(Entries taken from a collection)
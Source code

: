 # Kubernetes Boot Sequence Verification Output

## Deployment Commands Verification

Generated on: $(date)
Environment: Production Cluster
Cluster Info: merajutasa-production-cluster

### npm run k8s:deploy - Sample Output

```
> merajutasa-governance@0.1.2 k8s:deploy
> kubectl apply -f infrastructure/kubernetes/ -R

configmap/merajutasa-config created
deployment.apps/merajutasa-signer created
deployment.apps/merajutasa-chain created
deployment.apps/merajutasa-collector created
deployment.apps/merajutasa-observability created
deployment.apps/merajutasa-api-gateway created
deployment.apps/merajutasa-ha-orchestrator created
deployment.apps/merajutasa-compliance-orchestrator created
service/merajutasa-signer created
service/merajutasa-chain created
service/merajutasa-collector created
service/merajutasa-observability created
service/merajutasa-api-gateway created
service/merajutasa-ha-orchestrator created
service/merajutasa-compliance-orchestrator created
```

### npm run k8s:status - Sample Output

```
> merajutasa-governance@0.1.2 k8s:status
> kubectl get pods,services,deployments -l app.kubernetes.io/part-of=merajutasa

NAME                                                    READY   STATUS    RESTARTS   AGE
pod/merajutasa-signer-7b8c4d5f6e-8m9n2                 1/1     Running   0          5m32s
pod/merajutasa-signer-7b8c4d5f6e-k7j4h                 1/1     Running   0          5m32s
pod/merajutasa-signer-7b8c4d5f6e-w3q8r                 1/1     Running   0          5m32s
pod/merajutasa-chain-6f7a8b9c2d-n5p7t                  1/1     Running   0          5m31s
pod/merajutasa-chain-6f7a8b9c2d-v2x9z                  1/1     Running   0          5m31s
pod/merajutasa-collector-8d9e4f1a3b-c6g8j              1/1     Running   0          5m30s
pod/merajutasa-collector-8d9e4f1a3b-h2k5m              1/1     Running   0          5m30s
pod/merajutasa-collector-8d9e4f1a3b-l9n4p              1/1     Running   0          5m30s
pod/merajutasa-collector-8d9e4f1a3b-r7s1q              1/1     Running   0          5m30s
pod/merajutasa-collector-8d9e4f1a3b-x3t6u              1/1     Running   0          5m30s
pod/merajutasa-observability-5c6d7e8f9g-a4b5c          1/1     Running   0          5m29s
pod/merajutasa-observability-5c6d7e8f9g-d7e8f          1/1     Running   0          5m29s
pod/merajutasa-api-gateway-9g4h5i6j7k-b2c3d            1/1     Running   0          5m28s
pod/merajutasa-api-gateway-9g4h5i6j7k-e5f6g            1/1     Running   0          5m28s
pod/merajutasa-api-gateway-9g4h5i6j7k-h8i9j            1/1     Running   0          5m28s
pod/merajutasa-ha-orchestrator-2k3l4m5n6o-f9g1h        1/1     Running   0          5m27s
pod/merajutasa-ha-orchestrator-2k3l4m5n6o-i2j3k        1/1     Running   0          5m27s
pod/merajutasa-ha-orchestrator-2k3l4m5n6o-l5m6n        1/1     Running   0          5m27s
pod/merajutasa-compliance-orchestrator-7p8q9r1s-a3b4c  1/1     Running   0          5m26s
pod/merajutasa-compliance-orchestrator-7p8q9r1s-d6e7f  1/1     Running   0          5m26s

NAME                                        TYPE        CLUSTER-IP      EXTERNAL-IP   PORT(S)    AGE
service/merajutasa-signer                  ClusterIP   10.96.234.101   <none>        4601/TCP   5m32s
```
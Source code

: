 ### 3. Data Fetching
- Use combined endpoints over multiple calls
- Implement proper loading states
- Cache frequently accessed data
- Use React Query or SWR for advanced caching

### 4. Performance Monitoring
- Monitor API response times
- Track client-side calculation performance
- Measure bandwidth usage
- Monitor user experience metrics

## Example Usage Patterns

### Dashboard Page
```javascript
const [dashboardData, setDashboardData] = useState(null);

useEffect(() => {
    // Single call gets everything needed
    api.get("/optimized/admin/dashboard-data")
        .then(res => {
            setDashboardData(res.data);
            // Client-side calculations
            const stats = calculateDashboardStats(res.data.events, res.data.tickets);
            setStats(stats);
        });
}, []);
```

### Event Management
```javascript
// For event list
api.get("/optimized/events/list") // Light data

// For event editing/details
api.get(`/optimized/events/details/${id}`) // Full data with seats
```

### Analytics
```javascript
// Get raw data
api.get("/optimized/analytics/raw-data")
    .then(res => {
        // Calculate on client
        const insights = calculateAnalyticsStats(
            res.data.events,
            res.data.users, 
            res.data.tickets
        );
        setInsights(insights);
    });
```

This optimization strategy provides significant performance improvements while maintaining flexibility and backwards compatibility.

## Problem description
Write the entries above out again, unchanged and complete.

## Answer to this exercise
Source code

: # Kubernetes Boot Sequence Verification Output

## Deployment Commands Verification

Generated on: $(date)
Environment: Production Cluster
Cluster Info: merajutasa-production-cluster

### npm run k8s:deploy - Sample Output

```
> merajutasa-governance@0.1.2 k8s:deploy
> kubectl apply -f infrastructure/kubernetes/ -R

configmap/merajutasa-config created
deployment.apps/merajutasa-signer created
deployment.apps/merajutasa-chain created
deployment.apps/merajutasa-collector created
deployment.apps/merajutasa-observability created
deployment.apps/merajutasa-api-gateway created
deployment.apps/merajutasa-ha-orchestrator created
deployment.apps/merajutasa-compliance-orchestrator created
service/merajutasa-signer created
service/merajutasa-chain created
service/merajutasa-collector created
service/merajutasa-observability created
service/merajutasa-api-gateway created
service/merajutasa-ha-orchestrator created
service/merajutasa-compliance-orchestrator created
```

### npm run k8s:status - Sample Output

```
> merajutasa-governance@0.1.2 k8s:status
> kubectl get pods,services,deployments -l app.kubernetes.io/part-of=merajutasa

NAME                                                    READY   STATUS    RESTARTS   AGE
pod/merajutasa-signer-7b8c4d5f6e-8m9n2                 1/1     Running   0          5m32s
pod/merajutasa-signer-7b8c4d5f6e-k7j4h                 1/1     Running   0          5m32s
pod/merajutasa-signer-7b8c4d5f6e-w3q8r                 1/1     Running   0          5m32s
pod/merajutasa-chain-6f7a8b9c2d-n5p7t                  1/1     Running   0          5m31s
pod/merajutasa-chain-6f7a8b9c2d-v2x9z                  1/1     Running   0          5m31s
pod/merajutasa-collector-8d9e4f1a3b-c6g8j              1/1     Running   0          5m30s
pod/merajutasa-collector-8d9e4f1a3b-h2k5m              1/1     Running   0          5m30s
pod/merajutasa-collector-8d9e4f1a3b-l9n4p              1/1     Running   0          5m30s
pod/merajutasa-collector-8d9e4f1a3b-r7s1q              1/1     Running   0          5m30s
pod/merajutasa-collector-8d9e4f1a3b-x3t6u              1/1     Running   0          5m30s
pod/merajutasa-observability-5c6d7e8f9g-a4b5c          1/1     Running   0          5m29s
pod/merajutasa-observability-5c6d7e8f9g-d7e8f          1/1     Running   0          5m29s
pod/merajutasa-api-gateway-9g4h5i6j7k-b2c3d            1/1     Running   0          5m28s
pod/merajutasa-api-gateway-9g4h5i6j7k-e5f6g            1/1     Running   0          5m28s
pod/merajutasa-api-gateway-9g4h5i6j7k-h8i9j            1/1     Running   0          5m28s
pod/merajutasa-ha-orchestrator-2k3l4m5n6o-f9g1h        1/1     Running   0          5m27s
pod/merajutasa-ha-orchestrator-2k3l4m5n6o-i2j3k        1/1     Running   0          5m27s
pod/merajutasa-ha-orchestrator-2k3l4m5n6o-l5m6n        1/1     Running   0          5m27s
pod/merajutasa-compliance-orchestrator-7p8q9r1s-a3b4c  1/1     Running   0          5m26s
pod/merajutasa-compliance-orchestrator-7p8q9r1s-d6e7f  1/1     Running   0          5m26s

NAME                                        TYPE        CLUSTER-IP      EXTERNAL-IP   PORT(S)    AGE
service/merajutasa-signer                  ClusterIP   10.96.234.101   <none>        4601/TCP   5m32s
```
Source code

: ### 3. Data Fetching
- Use combined endpoints over multiple calls
- Implement proper loading states
- Cache frequently accessed data
- Use React Query or SWR for advanced caching

### 4. Performance Monitoring
- Monitor API response times
- Track client-side calculation performance
- Measure bandwidth usage
- Monitor user experience metrics

## Example Usage Patterns

### Dashboard Page
```javascript
const [dashboardData, setDashboardData] = useState(null);

useEffect(() => {
    // Single call gets everything needed
    api.get("/optimized/admin/dashboard-data")
        .then(res => {
            setDashboardData(res.data);
            // Client-side calculations
            const stats = calculateDashboardStats(res.data.events, res.data.tickets);
            setStats(stats);
        });
}, []);
```

### Event Management
```javascript
// For event list
api.get("/optimized/events/list") // Light data

// For event editing/details
api.get(`/optimized/events/details/${id}`) // Full data with seats
```

### Analytics
```javascript
// Get raw data
api.get("/optimized/analytics/raw-data")
    .then(res => {
        // Calculate on client
        const insights = calculateAnalyticsStats(
            res.data.events,
            res.data.users, 
            res.data.tickets
        );
        setInsights(insights);
    });
```

This optimization strategy provides significant performance improvements while maintaining flexibility and backwards compatibility.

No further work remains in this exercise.